▶ **GOAL OF THE EXERCISE**
Your answer must be every record below, written out exactly as it appears.

EXERCISE INPUTS below:

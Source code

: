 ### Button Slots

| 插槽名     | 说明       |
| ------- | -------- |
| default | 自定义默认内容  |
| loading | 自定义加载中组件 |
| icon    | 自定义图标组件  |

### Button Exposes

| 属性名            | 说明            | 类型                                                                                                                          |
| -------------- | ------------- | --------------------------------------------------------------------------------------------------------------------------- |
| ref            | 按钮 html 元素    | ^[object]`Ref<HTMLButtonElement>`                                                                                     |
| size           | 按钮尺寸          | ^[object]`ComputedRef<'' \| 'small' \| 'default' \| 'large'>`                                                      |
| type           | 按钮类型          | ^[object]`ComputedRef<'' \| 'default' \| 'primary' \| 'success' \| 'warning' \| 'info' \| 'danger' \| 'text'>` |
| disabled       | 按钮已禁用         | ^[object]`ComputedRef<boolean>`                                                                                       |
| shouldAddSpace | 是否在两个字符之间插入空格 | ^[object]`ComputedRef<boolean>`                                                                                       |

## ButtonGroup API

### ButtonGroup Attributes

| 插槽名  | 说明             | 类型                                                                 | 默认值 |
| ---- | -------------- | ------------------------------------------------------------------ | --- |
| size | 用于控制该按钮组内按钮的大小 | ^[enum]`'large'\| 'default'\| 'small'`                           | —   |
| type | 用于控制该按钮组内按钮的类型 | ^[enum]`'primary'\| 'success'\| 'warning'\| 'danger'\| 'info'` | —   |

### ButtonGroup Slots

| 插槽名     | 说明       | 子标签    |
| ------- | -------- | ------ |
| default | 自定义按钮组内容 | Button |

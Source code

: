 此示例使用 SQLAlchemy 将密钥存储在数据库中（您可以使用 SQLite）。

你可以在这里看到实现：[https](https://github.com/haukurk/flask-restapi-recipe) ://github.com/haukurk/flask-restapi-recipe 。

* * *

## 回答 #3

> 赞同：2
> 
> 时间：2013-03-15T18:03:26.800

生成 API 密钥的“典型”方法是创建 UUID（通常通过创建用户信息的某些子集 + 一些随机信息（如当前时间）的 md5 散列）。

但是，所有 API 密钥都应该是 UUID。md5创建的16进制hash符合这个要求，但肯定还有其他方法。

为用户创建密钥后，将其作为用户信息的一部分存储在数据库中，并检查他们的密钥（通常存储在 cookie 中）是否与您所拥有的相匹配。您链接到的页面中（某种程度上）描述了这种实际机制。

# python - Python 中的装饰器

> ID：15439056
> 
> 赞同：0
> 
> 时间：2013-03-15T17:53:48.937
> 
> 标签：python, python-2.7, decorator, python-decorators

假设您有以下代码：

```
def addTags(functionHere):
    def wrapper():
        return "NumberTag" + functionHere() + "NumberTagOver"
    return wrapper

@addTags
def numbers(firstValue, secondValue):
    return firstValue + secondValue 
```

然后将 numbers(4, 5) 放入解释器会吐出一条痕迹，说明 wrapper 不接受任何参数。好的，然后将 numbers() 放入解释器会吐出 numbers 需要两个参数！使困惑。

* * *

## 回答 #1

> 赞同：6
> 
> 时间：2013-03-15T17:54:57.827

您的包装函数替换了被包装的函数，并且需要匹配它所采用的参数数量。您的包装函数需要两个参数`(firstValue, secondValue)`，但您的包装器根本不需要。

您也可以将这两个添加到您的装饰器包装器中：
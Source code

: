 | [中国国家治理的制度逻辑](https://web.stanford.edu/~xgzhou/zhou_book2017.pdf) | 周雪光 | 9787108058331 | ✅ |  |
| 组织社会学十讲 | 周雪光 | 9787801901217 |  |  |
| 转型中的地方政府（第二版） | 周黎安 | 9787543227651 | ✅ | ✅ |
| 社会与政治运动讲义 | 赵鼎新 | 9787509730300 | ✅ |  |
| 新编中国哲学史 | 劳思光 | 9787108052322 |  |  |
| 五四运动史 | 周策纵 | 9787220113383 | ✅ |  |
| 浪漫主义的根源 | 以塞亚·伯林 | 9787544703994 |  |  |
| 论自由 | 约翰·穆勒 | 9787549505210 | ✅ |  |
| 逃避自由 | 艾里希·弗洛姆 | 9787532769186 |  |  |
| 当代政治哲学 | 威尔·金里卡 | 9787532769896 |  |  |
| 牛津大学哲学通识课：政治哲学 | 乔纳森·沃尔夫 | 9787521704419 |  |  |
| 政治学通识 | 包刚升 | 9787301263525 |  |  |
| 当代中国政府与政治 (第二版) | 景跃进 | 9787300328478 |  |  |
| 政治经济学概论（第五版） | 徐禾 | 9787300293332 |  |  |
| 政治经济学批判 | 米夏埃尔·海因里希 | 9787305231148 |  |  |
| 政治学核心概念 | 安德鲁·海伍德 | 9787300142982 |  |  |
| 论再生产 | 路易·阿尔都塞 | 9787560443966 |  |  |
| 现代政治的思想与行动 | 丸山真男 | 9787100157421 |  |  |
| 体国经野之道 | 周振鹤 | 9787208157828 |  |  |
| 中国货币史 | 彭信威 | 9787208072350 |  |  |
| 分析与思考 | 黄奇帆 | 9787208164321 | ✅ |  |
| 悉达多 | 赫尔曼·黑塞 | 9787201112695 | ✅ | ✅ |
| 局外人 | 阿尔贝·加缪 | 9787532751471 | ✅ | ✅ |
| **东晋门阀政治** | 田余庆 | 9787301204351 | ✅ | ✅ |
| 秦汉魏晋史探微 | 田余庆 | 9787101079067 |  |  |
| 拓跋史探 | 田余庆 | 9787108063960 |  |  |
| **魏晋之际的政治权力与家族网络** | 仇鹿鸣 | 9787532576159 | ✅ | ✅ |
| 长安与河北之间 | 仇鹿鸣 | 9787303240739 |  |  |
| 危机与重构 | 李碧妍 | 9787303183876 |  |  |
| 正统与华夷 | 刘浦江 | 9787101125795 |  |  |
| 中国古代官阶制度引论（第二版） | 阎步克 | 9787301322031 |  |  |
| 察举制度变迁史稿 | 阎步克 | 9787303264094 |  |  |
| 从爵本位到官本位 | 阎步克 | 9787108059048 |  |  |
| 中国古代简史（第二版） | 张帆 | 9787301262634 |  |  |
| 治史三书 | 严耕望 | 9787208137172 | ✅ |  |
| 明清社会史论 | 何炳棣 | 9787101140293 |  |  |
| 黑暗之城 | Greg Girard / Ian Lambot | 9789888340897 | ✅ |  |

End of EXERCISE INPUTS.

▶ **TASK OUTPUT**
Source code

: ### Button Slots

| 插槽名     | 说明       |
| ------- | -------- |
| default | 自定义默认内容  |
| loading | 自定义加载中组件 |
| icon    | 自定义图标组件  |

### Button Exposes

| 属性名            | 说明            | 类型                                                                                                                          |
| -------------- | ------------- | --------------------------------------------------------------------------------------------------------------------------- |
| ref            | 按钮 html 元素    | ^[object]`Ref<HTMLButtonElement>`                                                                                     |
| size           | 按钮尺寸          | ^[object]`ComputedRef<'' \| 'small' \| 'default' \| 'large'>`                                                      |
| type           | 按钮类型          | ^[object]`ComputedRef<'' \| 'default' \| 'primary' \| 'success' \| 'warning' \| 'info' \| 'danger' \| 'text'>` |
| disabled       | 按钮已禁用         | ^[object]`ComputedRef<boolean>`                                                                                       |
| shouldAddSpace | 是否在两个字符之间插入空格 | ^[object]`ComputedRef<boolean>`                                                                                       |

## ButtonGroup API

### ButtonGroup Attributes

| 插槽名  | 说明             | 类型                                                                 | 默认值 |
| ---- | -------------- | ------------------------------------------------------------------ | --- |
| size | 用于控制该按钮组内按钮的大小 | ^[enum]`'large'\| 'default'\| 'small'`                           | —   |
| type | 用于控制该按钮组内按钮的类型 | ^[enum]`'primary'\| 'success'\| 'warning'\| 'danger'\| 'info'` | —   |

### ButtonGroup Slots

| 插槽名     | 说明       | 子标签    |
| ------- | -------- | ------ |
| default | 自定义按钮组内容 | Button |

Source code

: 此示例使用 SQLAlchemy 将密钥存储在数据库中（您可以使用 SQLite）。

你可以在这里看到实现：[https](https://github.com/haukurk/flask-restapi-recipe) ://github.com/haukurk/flask-restapi-recipe 。

* * *

## 回答 #3

> 赞同：2
> 
> 时间：2013-03-15T18:03:26.800

生成 API 密钥的“典型”方法是创建 UUID（通常通过创建用户信息的某些子集 + 一些随机信息（如当前时间）的 md5 散列）。

但是，所有 API 密钥都应该是 UUID。md5创建的16进制hash符合这个要求，但肯定还有其他方法。

为用户创建密钥后，将其作为用户信息的一部分存储在数据库中，并检查他们的密钥（通常存储在 cookie 中）是否与您所拥有的相匹配。您链接到的页面中（某种程度上）描述了这种实际机制。

# python - Python 中的装饰器

> ID：15439056
> 
> 赞同：0
> 
> 时间：2013-03-15T17:53:48.937
> 
> 标签：python, python-2.7, decorator, python-decorators

假设您有以下代码：

```
def addTags(functionHere):
    def wrapper():
        return "NumberTag" + functionHere() + "NumberTagOver"
    return wrapper

@addTags
def numbers(firstValue, secondValue):
    return firstValue + secondValue 
```

然后将 numbers(4, 5) 放入解释器会吐出一条痕迹，说明 wrapper 不接受任何参数。好的，然后将 numbers() 放入解释器会吐出 numbers 需要两个参数！使困惑。

* * *

## 回答 #1

> 赞同：6
> 
> 时间：2013-03-15T17:54:57.827

您的包装函数替换了被包装的函数，并且需要匹配它所采用的参数数量。您的包装函数需要两个参数`(firstValue, secondValue)`，但您的包装器根本不需要。

您也可以将这两个添加到您的装饰器包装器中：
Source code

: | [中国国家治理的制度逻辑](https://web.stanford.edu/~xgzhou/zhou_book2017.pdf) | 周雪光 | 9787108058331 | ✅ |  |
| 组织社会学十讲 | 周雪光 | 9787801901217 |  |  |
| 转型中的地方政府（第二版） | 周黎安 | 9787543227651 | ✅ | ✅ |
| 社会与政治运动讲义 | 赵鼎新 | 9787509730300 | ✅ |  |
| 新编中国哲学史 | 劳思光 | 9787108052322 |  |  |
| 五四运动史 | 周策纵 | 9787220113383 | ✅ |  |
| 浪漫主义的根源 | 以塞亚·伯林 | 9787544703994 |  |  |
| 论自由 | 约翰·穆勒 | 9787549505210 | ✅ |  |
| 逃避自由 | 艾里希·弗洛姆 | 9787532769186 |  |  |
| 当代政治哲学 | 威尔·金里卡 | 9787532769896 |  |  |
| 牛津大学哲学通识课：政治哲学 | 乔纳森·沃尔夫 | 9787521704419 |  |  |
| 政治学通识 | 包刚升 | 9787301263525 |  |  |
| 当代中国政府与政治 (第二版) | 景跃进 | 9787300328478 |  |  |
| 政治经济学概论（第五版） | 徐禾 | 9787300293332 |  |  |
| 政治经济学批判 | 米夏埃尔·海因里希 | 9787305231148 |  |  |
| 政治学核心概念 | 安德鲁·海伍德 | 9787300142982 |  |  |
| 论再生产 | 路易·阿尔都塞 | 9787560443966 |  |  |
| 现代政治的思想与行动 | 丸山真男 | 9787100157421 |  |  |
| 体国经野之道 | 周振鹤 | 9787208157828 |  |  |
| 中国货币史 | 彭信威 | 9787208072350 |  |  |
| 分析与思考 | 黄奇帆 | 9787208164321 | ✅ |  |
| 悉达多 | 赫尔曼·黑塞 | 9787201112695 | ✅ | ✅ |
| 局外人 | 阿尔贝·加缪 | 9787532751471 | ✅ | ✅ |
| **东晋门阀政治** | 田余庆 | 9787301204351 | ✅ | ✅ |
| 秦汉魏晋史探微 | 田余庆 | 9787101079067 |  |  |
| 拓跋史探 | 田余庆 | 9787108063960 |  |  |
| **魏晋之际的政治权力与家族网络** | 仇鹿鸣 | 9787532576159 | ✅ | ✅ |
| 长安与河北之间 | 仇鹿鸣 | 9787303240739 |  |  |
| 危机与重构 | 李碧妍 | 9787303183876 |  |  |
| 正统与华夷 | 刘浦江 | 9787101125795 |  |  |
| 中国古代官阶制度引论（第二版） | 阎步克 | 9787301322031 |  |  |
| 察举制度变迁史稿 | 阎步克 | 9787303264094 |  |  |
| 从爵本位到官本位 | 阎步克 | 9787108059048 |  |  |
| 中国古代简史（第二版） | 张帆 | 9787301262634 |  |  |
| 治史三书 | 严耕望 | 9787208137172 | ✅ |  |
| 明清社会史论 | 何炳棣 | 9787101140293 |  |  |
| 黑暗之城 | Greg Girard / Ian Lambot | 9789888340897 | ✅ |  |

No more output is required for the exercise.